⟨

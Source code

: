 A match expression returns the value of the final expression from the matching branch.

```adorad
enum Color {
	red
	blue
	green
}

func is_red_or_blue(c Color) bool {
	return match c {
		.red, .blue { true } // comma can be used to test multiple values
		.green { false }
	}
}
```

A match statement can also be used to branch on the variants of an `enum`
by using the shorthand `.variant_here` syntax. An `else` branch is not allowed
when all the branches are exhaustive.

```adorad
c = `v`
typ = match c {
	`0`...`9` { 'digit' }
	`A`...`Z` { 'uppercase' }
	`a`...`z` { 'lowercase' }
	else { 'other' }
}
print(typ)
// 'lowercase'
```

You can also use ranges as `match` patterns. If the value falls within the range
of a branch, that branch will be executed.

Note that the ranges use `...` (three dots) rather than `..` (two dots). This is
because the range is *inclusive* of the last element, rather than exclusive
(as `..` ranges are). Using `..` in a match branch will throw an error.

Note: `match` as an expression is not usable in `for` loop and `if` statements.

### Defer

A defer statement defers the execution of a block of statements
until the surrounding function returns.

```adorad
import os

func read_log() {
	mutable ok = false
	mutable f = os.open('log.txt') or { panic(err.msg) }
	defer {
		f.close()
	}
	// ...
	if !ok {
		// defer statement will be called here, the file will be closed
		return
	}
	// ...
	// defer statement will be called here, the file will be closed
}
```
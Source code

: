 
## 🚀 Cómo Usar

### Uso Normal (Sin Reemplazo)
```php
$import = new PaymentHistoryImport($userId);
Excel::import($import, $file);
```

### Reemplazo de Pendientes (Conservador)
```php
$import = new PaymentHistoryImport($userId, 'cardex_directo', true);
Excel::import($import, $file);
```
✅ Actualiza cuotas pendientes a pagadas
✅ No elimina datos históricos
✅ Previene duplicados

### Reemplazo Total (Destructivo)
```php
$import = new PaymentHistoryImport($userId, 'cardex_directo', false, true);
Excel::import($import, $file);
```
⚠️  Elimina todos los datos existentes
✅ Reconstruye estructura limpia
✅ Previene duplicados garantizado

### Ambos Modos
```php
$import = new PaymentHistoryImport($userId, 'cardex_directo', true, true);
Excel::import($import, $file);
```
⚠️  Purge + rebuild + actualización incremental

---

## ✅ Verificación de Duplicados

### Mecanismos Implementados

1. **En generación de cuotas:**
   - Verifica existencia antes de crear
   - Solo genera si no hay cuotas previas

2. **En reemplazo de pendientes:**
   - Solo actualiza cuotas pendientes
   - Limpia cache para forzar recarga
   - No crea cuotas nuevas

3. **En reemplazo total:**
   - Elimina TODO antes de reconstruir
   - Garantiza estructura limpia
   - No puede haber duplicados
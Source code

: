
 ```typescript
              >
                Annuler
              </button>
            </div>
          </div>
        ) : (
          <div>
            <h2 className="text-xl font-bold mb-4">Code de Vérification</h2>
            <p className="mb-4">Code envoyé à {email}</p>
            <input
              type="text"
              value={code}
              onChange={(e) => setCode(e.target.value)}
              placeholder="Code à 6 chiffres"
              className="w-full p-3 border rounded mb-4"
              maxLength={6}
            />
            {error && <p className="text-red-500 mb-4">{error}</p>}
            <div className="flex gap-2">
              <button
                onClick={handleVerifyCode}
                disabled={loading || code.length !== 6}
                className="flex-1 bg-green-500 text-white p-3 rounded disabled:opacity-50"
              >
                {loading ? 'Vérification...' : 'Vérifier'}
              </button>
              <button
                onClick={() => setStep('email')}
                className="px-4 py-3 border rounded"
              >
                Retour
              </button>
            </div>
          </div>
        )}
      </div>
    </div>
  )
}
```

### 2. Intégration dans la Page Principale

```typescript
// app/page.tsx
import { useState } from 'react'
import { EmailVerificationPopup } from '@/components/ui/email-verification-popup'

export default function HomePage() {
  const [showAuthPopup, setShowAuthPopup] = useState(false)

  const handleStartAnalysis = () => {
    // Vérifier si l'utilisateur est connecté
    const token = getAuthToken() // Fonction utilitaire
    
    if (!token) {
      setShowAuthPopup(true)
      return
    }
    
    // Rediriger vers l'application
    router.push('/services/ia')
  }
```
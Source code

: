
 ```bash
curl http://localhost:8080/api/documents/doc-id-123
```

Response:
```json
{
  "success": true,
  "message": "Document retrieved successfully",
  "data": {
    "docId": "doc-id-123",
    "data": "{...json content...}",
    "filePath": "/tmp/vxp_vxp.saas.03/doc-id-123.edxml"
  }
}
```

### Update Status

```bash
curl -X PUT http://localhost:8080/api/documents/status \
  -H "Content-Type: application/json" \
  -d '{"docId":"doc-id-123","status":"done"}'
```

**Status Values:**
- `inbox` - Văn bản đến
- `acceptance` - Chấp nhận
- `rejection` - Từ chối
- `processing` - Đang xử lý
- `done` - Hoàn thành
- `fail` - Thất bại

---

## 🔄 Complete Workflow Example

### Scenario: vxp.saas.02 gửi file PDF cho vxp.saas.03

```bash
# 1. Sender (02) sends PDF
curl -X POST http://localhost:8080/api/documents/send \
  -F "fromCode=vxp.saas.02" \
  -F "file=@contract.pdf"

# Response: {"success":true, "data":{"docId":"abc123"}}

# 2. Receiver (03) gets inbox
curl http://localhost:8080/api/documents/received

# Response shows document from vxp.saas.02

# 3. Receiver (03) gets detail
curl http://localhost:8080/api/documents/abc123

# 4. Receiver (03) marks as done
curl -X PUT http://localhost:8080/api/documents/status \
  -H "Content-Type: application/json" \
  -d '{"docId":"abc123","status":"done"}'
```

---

⟩

● **Task details**: Above are the records; restate each one exactly.

● **Task result**:
Source code

: A match expression returns the value of the final expression from the matching branch.

```adorad
enum Color {
	red
	blue
	green
}

func is_red_or_blue(c Color) bool {
	return match c {
		.red, .blue { true } // comma can be used to test multiple values
		.green { false }
	}
}
```

A match statement can also be used to branch on the variants of an `enum`
by using the shorthand `.variant_here` syntax. An `else` branch is not allowed
when all the branches are exhaustive.

```adorad
c = `v`
typ = match c {
	`0`...`9` { 'digit' }
	`A`...`Z` { 'uppercase' }
	`a`...`z` { 'lowercase' }
	else { 'other' }
}
print(typ)
// 'lowercase'
```

You can also use ranges as `match` patterns. If the value falls within the range
of a branch, that branch will be executed.

Note that the ranges use `...` (three dots) rather than `..` (two dots). This is
because the range is *inclusive* of the last element, rather than exclusive
(as `..` ranges are). Using `..` in a match branch will throw an error.

Note: `match` as an expression is not usable in `for` loop and `if` statements.

### Defer

A defer statement defers the execution of a block of statements
until the surrounding function returns.

```adorad
import os

func read_log() {
	mutable ok = false
	mutable f = os.open('log.txt') or { panic(err.msg) }
	defer {
		f.close()
	}
	// ...
	if !ok {
		// defer statement will be called here, the file will be closed
		return
	}
	// ...
	// defer statement will be called here, the file will be closed
}
```
Source code

: 
## 🚀 Cómo Usar

### Uso Normal (Sin Reemplazo)
```php
$import = new PaymentHistoryImport($userId);
Excel::import($import, $file);
```

### Reemplazo de Pendientes (Conservador)
```php
$import = new PaymentHistoryImport($userId, 'cardex_directo', true);
Excel::import($import, $file);
```
✅ Actualiza cuotas pendientes a pagadas
✅ No elimina datos históricos
✅ Previene duplicados

### Reemplazo Total (Destructivo)
```php
$import = new PaymentHistoryImport($userId, 'cardex_directo', false, true);
Excel::import($import, $file);
```
⚠️  Elimina todos los datos existentes
✅ Reconstruye estructura limpia
✅ Previene duplicados garantizado

### Ambos Modos
```php
$import = new PaymentHistoryImport($userId, 'cardex_directo', true, true);
Excel::import($import, $file);
```
⚠️  Purge + rebuild + actualización incremental

---

## ✅ Verificación de Duplicados

### Mecanismos Implementados

1. **En generación de cuotas:**
   - Verifica existencia antes de crear
   - Solo genera si no hay cuotas previas

2. **En reemplazo de pendientes:**
   - Solo actualiza cuotas pendientes
   - Limpia cache para forzar recarga
   - No crea cuotas nuevas

3. **En reemplazo total:**
   - Elimina TODO antes de reconstruir
   - Garantiza estructura limpia
   - No puede haber duplicados
Source code

:
 ```typescript
              >
                Annuler
              </button>
            </div>
          </div>
        ) : (
          <div>
            <h2 className="text-xl font-bold mb-4">Code de Vérification</h2>
            <p className="mb-4">Code envoyé à {email}</p>
            <input
              type="text"
              value={code}
              onChange={(e) => setCode(e.target.value)}
              placeholder="Code à 6 chiffres"
              className="w-full p-3 border rounded mb-4"
              maxLength={6}
            />
            {error && <p className="text-red-500 mb-4">{error}</p>}
            <div className="flex gap-2">
              <button
                onClick={handleVerifyCode}
                disabled={loading || code.length !== 6}
                className="flex-1 bg-green-500 text-white p-3 rounded disabled:opacity-50"
              >
                {loading ? 'Vérification...' : 'Vérifier'}
              </button>
              <button
                onClick={() => setStep('email')}
                className="px-4 py-3 border rounded"
              >
                Retour
              </button>
            </div>
          </div>
        )}
      </div>
    </div>
  )
}
```

### 2. Intégration dans la Page Principale

```typescript
// app/page.tsx
import { useState } from 'react'
import { EmailVerificationPopup } from '@/components/ui/email-verification-popup'

export default function HomePage() {
  const [showAuthPopup, setShowAuthPopup] = useState(false)

  const handleStartAnalysis = () => {
    // Vérifier si l'utilisateur est connecté
    const token = getAuthToken() // Fonction utilitaire
    
    if (!token) {
      setShowAuthPopup(true)
      return
    }
    
    // Rediriger vers l'application
    router.push('/services/ia')
  }
```
Source code

:
 ```bash
curl http://localhost:8080/api/documents/doc-id-123
```

Response:
```json
{
  "success": true,
  "message": "Document retrieved successfully",
  "data": {
    "docId": "doc-id-123",
    "data": "{...json content...}",
    "filePath": "/tmp/vxp_vxp.saas.03/doc-id-123.edxml"
  }
}
```

### Update Status

```bash
curl -X PUT http://localhost:8080/api/documents/status \
  -H "Content-Type: application/json" \
  -d '{"docId":"doc-id-123","status":"done"}'
```

**Status Values:**
- `inbox` - Văn bản đến
- `acceptance` - Chấp nhận
- `rejection` - Từ chối
- `processing` - Đang xử lý
- `done` - Hoàn thành
- `fail` - Thất bại

---

## 🔄 Complete Workflow Example

### Scenario: vxp.saas.02 gửi file PDF cho vxp.saas.03

```bash
# 1. Sender (02) sends PDF
curl -X POST http://localhost:8080/api/documents/send \
  -F "fromCode=vxp.saas.02" \
  -F "file=@contract.pdf"

# Response: {"success":true, "data":{"docId":"abc123"}}

# 2. Receiver (03) gets inbox
curl http://localhost:8080/api/documents/received

# Response shows document from vxp.saas.02

# 3. Receiver (03) gets detail
curl http://localhost:8080/api/documents/abc123

# 4. Receiver (03) marks as done
curl -X PUT http://localhost:8080/api/documents/status \
  -H "Content-Type: application/json" \
  -d '{"docId":"abc123","status":"done"}'
```

---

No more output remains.